Content starts

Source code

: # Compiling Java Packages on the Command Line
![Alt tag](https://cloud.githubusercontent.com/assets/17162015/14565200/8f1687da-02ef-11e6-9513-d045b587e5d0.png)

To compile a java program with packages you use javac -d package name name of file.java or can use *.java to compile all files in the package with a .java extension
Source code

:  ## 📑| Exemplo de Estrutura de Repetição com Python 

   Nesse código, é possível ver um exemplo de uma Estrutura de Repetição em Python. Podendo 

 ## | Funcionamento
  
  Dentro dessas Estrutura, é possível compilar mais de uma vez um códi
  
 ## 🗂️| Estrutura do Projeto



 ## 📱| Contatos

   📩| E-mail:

Content ends
Content starts

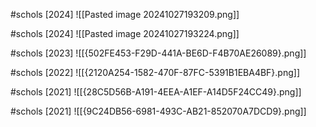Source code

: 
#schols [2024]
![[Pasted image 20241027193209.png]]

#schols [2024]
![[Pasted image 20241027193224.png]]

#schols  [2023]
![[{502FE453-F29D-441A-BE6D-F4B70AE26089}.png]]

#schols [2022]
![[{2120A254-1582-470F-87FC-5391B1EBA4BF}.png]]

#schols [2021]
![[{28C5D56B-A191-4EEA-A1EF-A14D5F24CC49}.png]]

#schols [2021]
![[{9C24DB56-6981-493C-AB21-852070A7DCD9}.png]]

Content ends
Content starts

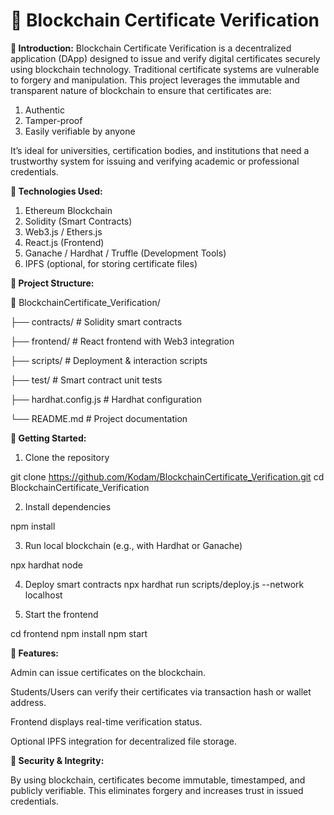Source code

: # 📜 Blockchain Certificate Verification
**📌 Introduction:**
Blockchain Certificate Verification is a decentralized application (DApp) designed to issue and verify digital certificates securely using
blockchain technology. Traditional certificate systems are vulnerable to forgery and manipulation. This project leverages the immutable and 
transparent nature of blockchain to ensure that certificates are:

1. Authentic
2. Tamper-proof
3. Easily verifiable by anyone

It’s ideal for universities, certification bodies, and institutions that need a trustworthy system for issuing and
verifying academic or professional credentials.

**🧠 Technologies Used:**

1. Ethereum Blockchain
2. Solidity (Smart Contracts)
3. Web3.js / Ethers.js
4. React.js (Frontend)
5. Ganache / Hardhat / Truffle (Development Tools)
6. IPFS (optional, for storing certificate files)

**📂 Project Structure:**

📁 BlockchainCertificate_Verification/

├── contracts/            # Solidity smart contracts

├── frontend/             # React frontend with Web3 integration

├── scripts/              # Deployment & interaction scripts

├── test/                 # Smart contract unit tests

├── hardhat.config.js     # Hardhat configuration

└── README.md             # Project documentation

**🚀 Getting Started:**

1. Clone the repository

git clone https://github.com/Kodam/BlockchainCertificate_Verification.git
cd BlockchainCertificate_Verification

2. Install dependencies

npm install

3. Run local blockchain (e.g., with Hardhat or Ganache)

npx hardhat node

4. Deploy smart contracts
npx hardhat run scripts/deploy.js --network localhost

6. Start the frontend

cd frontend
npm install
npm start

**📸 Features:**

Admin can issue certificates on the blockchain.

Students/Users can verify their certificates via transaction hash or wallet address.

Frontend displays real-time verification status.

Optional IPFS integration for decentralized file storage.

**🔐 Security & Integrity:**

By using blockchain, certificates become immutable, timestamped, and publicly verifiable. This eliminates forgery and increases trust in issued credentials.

Content ends

Your reply should be one number: how many lines in this listing contain the string "Python".

2